The western meets William S Burroughs in Blueberry, an hallucinogenic experience starring Vincent Cassel as world-weary Marshall Blueberry in the 1870s. Raised by injuns as a teenager, Blueberry's upbringing comes in handy when a group of greedy adventurers cross into Indian territory in search of buried treasure. Caught between his lawman's duty and loyalty to his adopted people, the Marshall finds himself embarking on a drug-fuelled trip into the heart of his own darkness. Looks like the West just swapped wild for weird.
"TWO PARTS BONKERS TO ONE PART BORING"
Sounds pretty cracked, doesn't it? Well that's only the start of this peyote chain-smoking effort that's two parts bonkers to one part boring. "Loosely adapted" from a series of popular French graphic novels, Blueberry combines some action-packed western sequences with lots of druggy references as the Marshall follows his Indian brother Runi (Temuera Morrison) into the depths of his own unconscious while battling a hardened killer (Michael Madsen) and trying to woo love interest Juliette Lewis.
Forget The Missing, this is The Totally Lost. As Cassel learns the ways of the spirits, eagles soar, peyote triggers demented visions, and wise old injuns mutter metaphysical nonsense like "If one day you decide to know yourself, you'll have to choose the warrior's path".
Director Jan Kounen (responsible for the equally offbeat splatter movie heist flick Dobermann) is definitely going out on a limb here, but he manages to keep things lively with some cult casting - including Ernest Borgnine as a wheelchair-bound sheriff whose rig is packed full of sawn-off shotguns.

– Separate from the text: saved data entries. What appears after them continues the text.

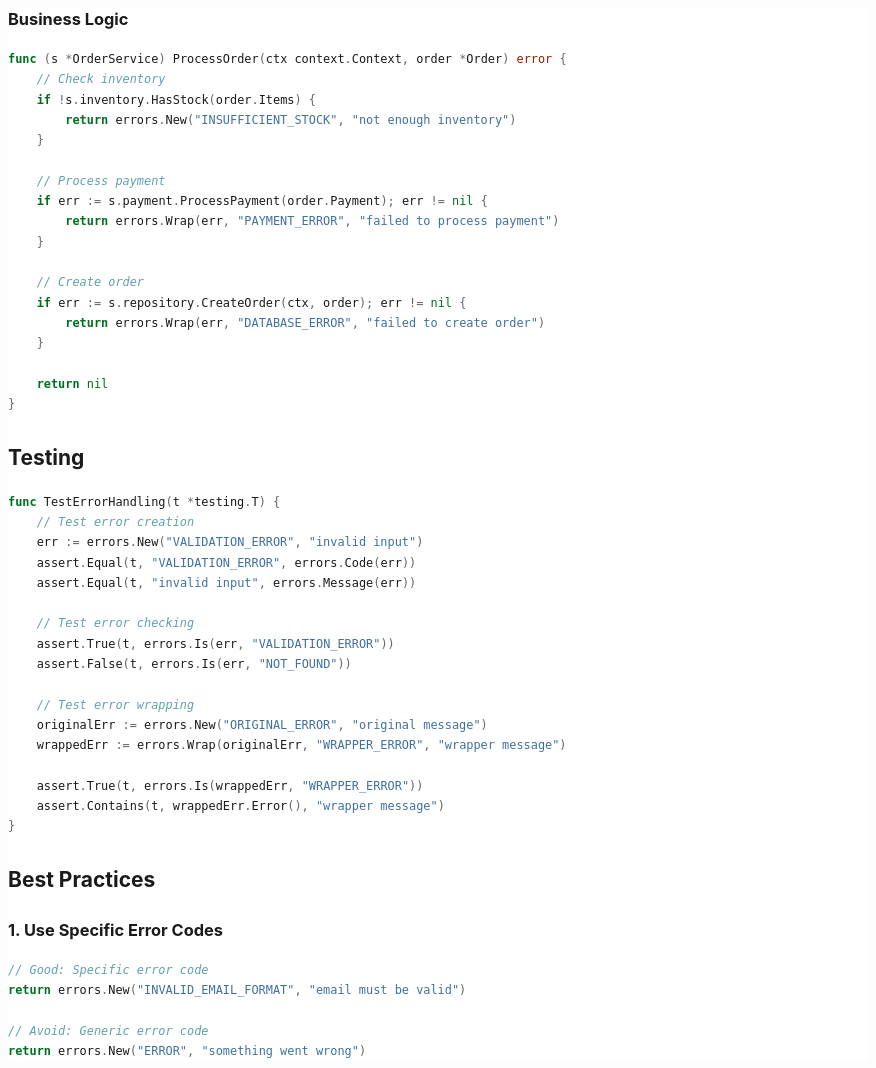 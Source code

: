 ### Business Logic

```go
func (s *OrderService) ProcessOrder(ctx context.Context, order *Order) error {
    // Check inventory
    if !s.inventory.HasStock(order.Items) {
        return errors.New("INSUFFICIENT_STOCK", "not enough inventory")
    }
    
    // Process payment
    if err := s.payment.ProcessPayment(order.Payment); err != nil {
        return errors.Wrap(err, "PAYMENT_ERROR", "failed to process payment")
    }
    
    // Create order
    if err := s.repository.CreateOrder(ctx, order); err != nil {
        return errors.Wrap(err, "DATABASE_ERROR", "failed to create order")
    }
    
    return nil
}
```

## Testing

```go
func TestErrorHandling(t *testing.T) {
    // Test error creation
    err := errors.New("VALIDATION_ERROR", "invalid input")
    assert.Equal(t, "VALIDATION_ERROR", errors.Code(err))
    assert.Equal(t, "invalid input", errors.Message(err))
    
    // Test error checking
    assert.True(t, errors.Is(err, "VALIDATION_ERROR"))
    assert.False(t, errors.Is(err, "NOT_FOUND"))
    
    // Test error wrapping
    originalErr := errors.New("ORIGINAL_ERROR", "original message")
    wrappedErr := errors.Wrap(originalErr, "WRAPPER_ERROR", "wrapper message")
    
    assert.True(t, errors.Is(wrappedErr, "WRAPPER_ERROR"))
    assert.Contains(t, wrappedErr.Error(), "wrapper message")
}
```

## Best Practices

### 1. Use Specific Error Codes

```go
// Good: Specific error code
return errors.New("INVALID_EMAIL_FORMAT", "email must be valid")

// Avoid: Generic error code
return errors.New("ERROR", "something went wrong")
```
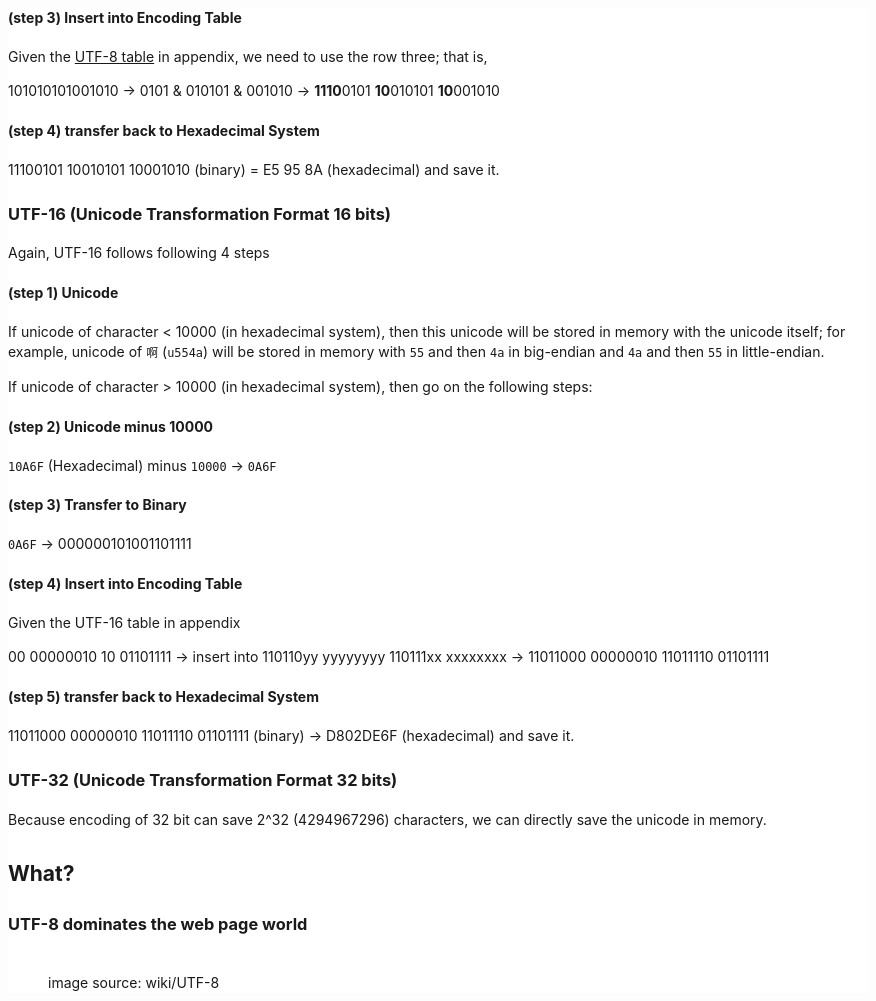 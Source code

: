 #### (step 3) Insert into Encoding Table

Given the <a id="utf-8_principle" href="#utf-8_principle_example">UTF-8 table</a> in appendix, we need to use the row three; that is,

101010101001010 -> 0101 & 010101 & 001010 -> **1110**0101 **10**010101 **10**001010

#### (step 4) transfer back to Hexadecimal System

11100101 10010101 10001010 (binary) = E5 95 8A (hexadecimal) and save it.

### UTF-16 (Unicode Transformation Format 16 bits)

Again, UTF-16 follows following 4 steps

#### (step 1) Unicode

If unicode of character < 10000 (in hexadecimal system), then this unicode will be stored in memory with the unicode itself; for example, unicode of `啊` (`u554a`) will be stored in memory with `55` and then `4a` in big-endian and `4a` and then `55` in little-endian.

If unicode of character > 10000 (in hexadecimal system), then go on the following steps:

#### (step 2) Unicode minus 10000

`10A6F` (Hexadecimal) minus `10000` -> `0A6F`

#### (step 3) Transfer to Binary

`0A6F` -> 000000101001101111

#### (step 4) Insert into Encoding Table

Given the UTF-16 table in appendix

00 00000010 10 01101111 -> insert into 110110yy yyyyyyyy 110111xx xxxxxxxx -> 11011000 00000010 11011110 01101111

#### (step 5) transfer back to Hexadecimal System

11011000 00000010 11011110 01101111 (binary) -> D802DE6F (hexadecimal) and save it.

### UTF-32 (Unicode Transformation Format 32 bits)

Because encoding of 32 bit can save 2^32 (4294967296) characters, we can directly save the unicode in memory.

## What?

### UTF-8 dominates the web page world

<figure>
  <img src="https://upload.wikimedia.org/wikipedia/commons/9/97/Unicode_Web_growth.svg" alt="">
  <figcaption>image source: wiki/UTF-8</figcaption>
</figure>
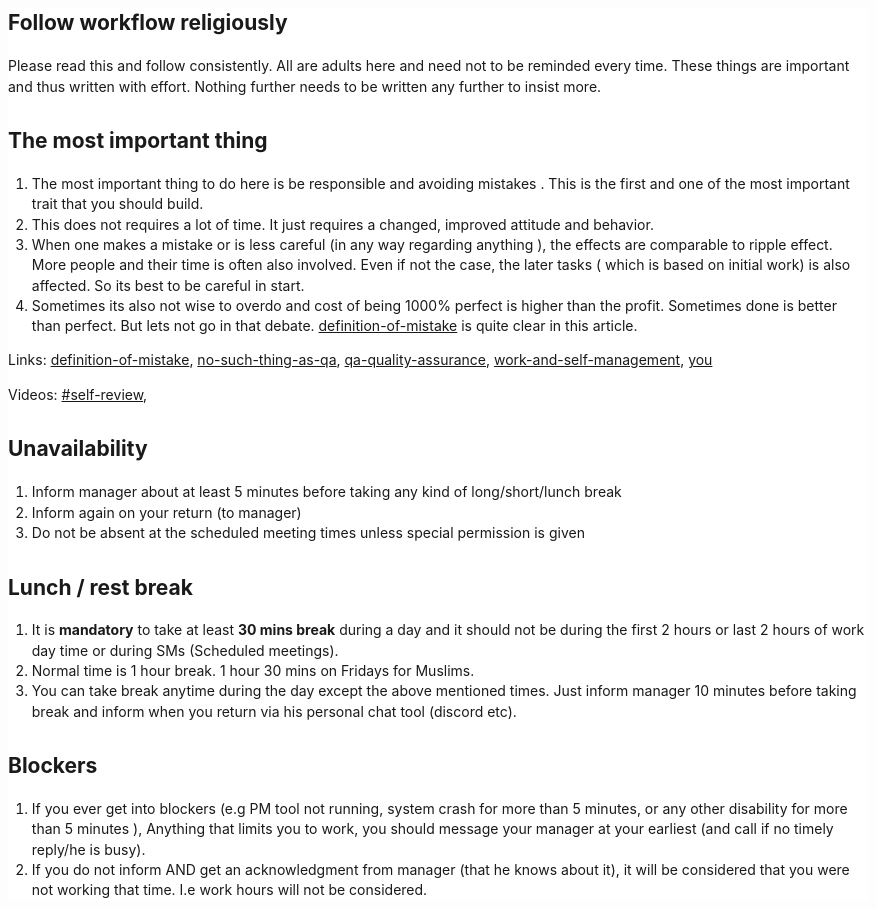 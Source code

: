 ## Follow workflow religiously 
Please read this and follow consistently. All are adults here and need 
not to be reminded every time. These things are important and thus written 
with effort. Nothing further needs to be written any further to insist more.

## The most important thing
1. The most important thing to do here is be responsible and avoiding mistakes
   . This is the first and one of the most important trait that you should build. 
2. This does not requires a lot of time. It just requires a changed, improved attitude and behavior.
3. When one makes a mistake or is less careful (in any way regarding anything
   ), the effects are comparable to ripple effect. More people and their 
   time is often also involved. Even if not the case, the later tasks (
   which is based on initial work) is also affected. So its best to be careful in start. 
5. Sometimes its also not wise to overdo and cost of being 1000% perfect 
   is higher than the profit. Sometimes done is better than perfect. But 
   lets not go in that debate. 
   [definition-of-mistake](#definition-of-mistake) is quite clear in this article.

Links: 
[definition-of-mistake](#definition-of-mistake), 
[no-such-thing-as-qa](#no-such-thing-as-qa), 
[qa-quality-assurance](#qa-quality-assurance), 
[work-and-self-management](#work-and-self-management), 
[you](#you)

Videos: [#self-review](#self-review), 

## Unavailability
1. Inform manager about at least 5 minutes before taking any kind of long/short/lunch break 
2. Inform again on your return (to manager)
3. Do not be absent at the scheduled meeting times unless special permission is given

## Lunch / rest break
1. It is **mandatory** to take at least **30 mins break** during a day 
   and it should not be during the first 2 hours or last 2 hours of work day time or during SMs (Scheduled meetings).
1. Normal time is 1 hour break. 1 hour 30 mins on Fridays for Muslims.
1. You can take break anytime during the day except the above mentioned times. Just inform manager 10 minutes before taking break and inform when you return via his personal chat tool (discord etc).

## Blockers
1. If you ever get into blockers (e.g PM tool not running, system crash 
   for more than 5 minutes, or any other disability for more than 5 minutes
   ), Anything that limits you to work, you should message your manager 
   at your earliest (and call if no timely reply/he is busy).
3. If you do not inform AND get an acknowledgment from manager (that he 
   knows about it), it will be considered that you were not working that time. 
   I.e work hours will not be considered.
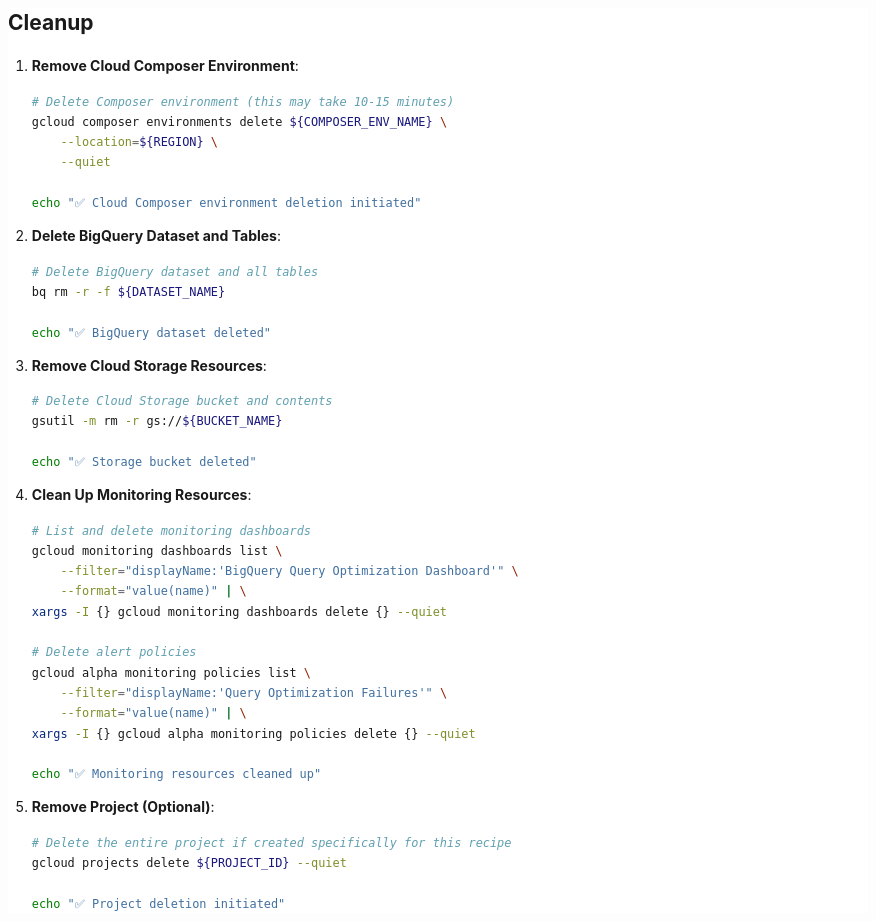 ## Cleanup

1. **Remove Cloud Composer Environment**:

   ```bash
   # Delete Composer environment (this may take 10-15 minutes)
   gcloud composer environments delete ${COMPOSER_ENV_NAME} \
       --location=${REGION} \
       --quiet
   
   echo "✅ Cloud Composer environment deletion initiated"
   ```

2. **Delete BigQuery Dataset and Tables**:

   ```bash
   # Delete BigQuery dataset and all tables
   bq rm -r -f ${DATASET_NAME}
   
   echo "✅ BigQuery dataset deleted"
   ```

3. **Remove Cloud Storage Resources**:

   ```bash
   # Delete Cloud Storage bucket and contents
   gsutil -m rm -r gs://${BUCKET_NAME}
   
   echo "✅ Storage bucket deleted"
   ```

4. **Clean Up Monitoring Resources**:

   ```bash
   # List and delete monitoring dashboards
   gcloud monitoring dashboards list \
       --filter="displayName:'BigQuery Query Optimization Dashboard'" \
       --format="value(name)" | \
   xargs -I {} gcloud monitoring dashboards delete {} --quiet
   
   # Delete alert policies
   gcloud alpha monitoring policies list \
       --filter="displayName:'Query Optimization Failures'" \
       --format="value(name)" | \
   xargs -I {} gcloud alpha monitoring policies delete {} --quiet
   
   echo "✅ Monitoring resources cleaned up"
   ```

5. **Remove Project (Optional)**:

   ```bash
   # Delete the entire project if created specifically for this recipe
   gcloud projects delete ${PROJECT_ID} --quiet
   
   echo "✅ Project deletion initiated"
   ```
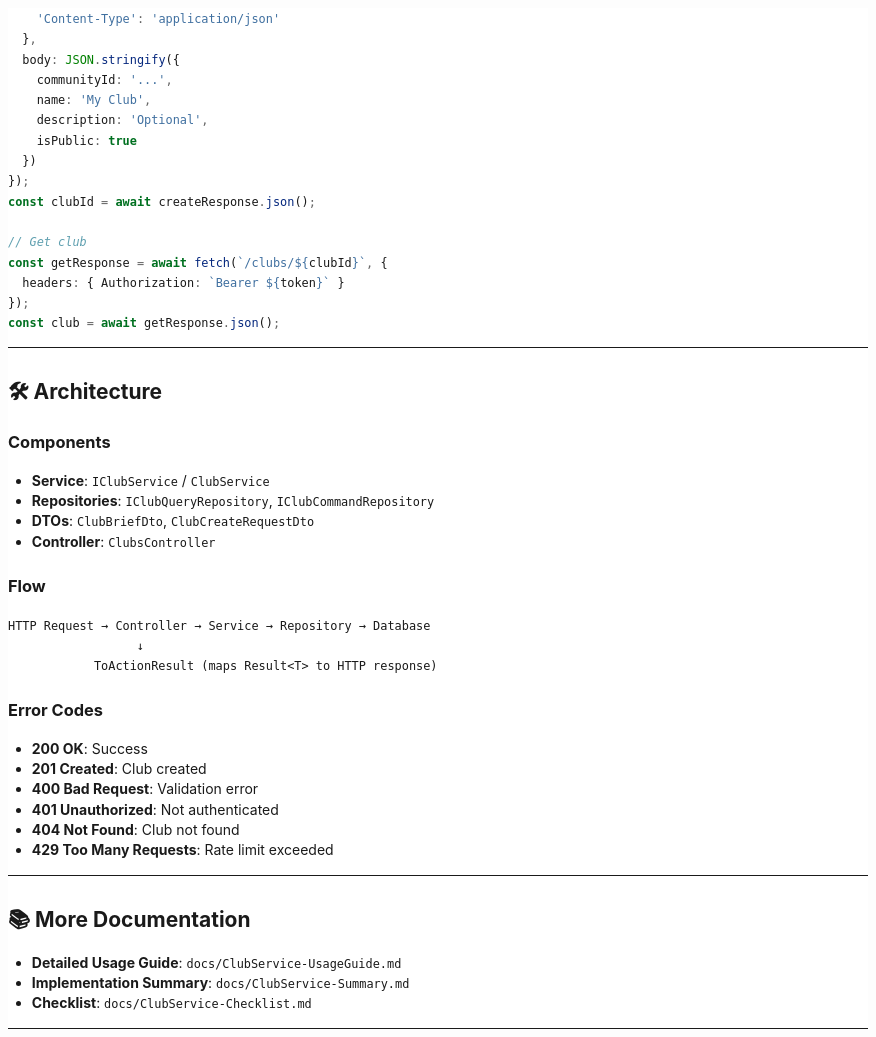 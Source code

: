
 ```typescript
    'Content-Type': 'application/json'
  },
  body: JSON.stringify({
    communityId: '...',
    name: 'My Club',
    description: 'Optional',
    isPublic: true
  })
});
const clubId = await createResponse.json();

// Get club
const getResponse = await fetch(`/clubs/${clubId}`, {
  headers: { Authorization: `Bearer ${token}` }
});
const club = await getResponse.json();
```

---

## 🛠️ Architecture

### Components
- **Service**: `IClubService` / `ClubService`
- **Repositories**: `IClubQueryRepository`, `IClubCommandRepository`
- **DTOs**: `ClubBriefDto`, `ClubCreateRequestDto`
- **Controller**: `ClubsController`

### Flow
```
HTTP Request → Controller → Service → Repository → Database
                  ↓
            ToActionResult (maps Result<T> to HTTP response)
```

### Error Codes
- **200 OK**: Success
- **201 Created**: Club created
- **400 Bad Request**: Validation error
- **401 Unauthorized**: Not authenticated
- **404 Not Found**: Club not found
- **429 Too Many Requests**: Rate limit exceeded

---

## 📚 More Documentation

- **Detailed Usage Guide**: `docs/ClubService-UsageGuide.md`
- **Implementation Summary**: `docs/ClubService-Summary.md`
- **Checklist**: `docs/ClubService-Checklist.md`

---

The finale owes more to Tron or The Lawnmower Man than any western John Ford would recognise, with Blueberry sucking down some hardcore hallucinogens to battle his nemesis in the dream world. As centipedes, insect larvae, beetles, snakes, and scorpions morph into a psychedelic head-trip of CGI graphics, this is one movie that should definitely not be ingested without medical supervision.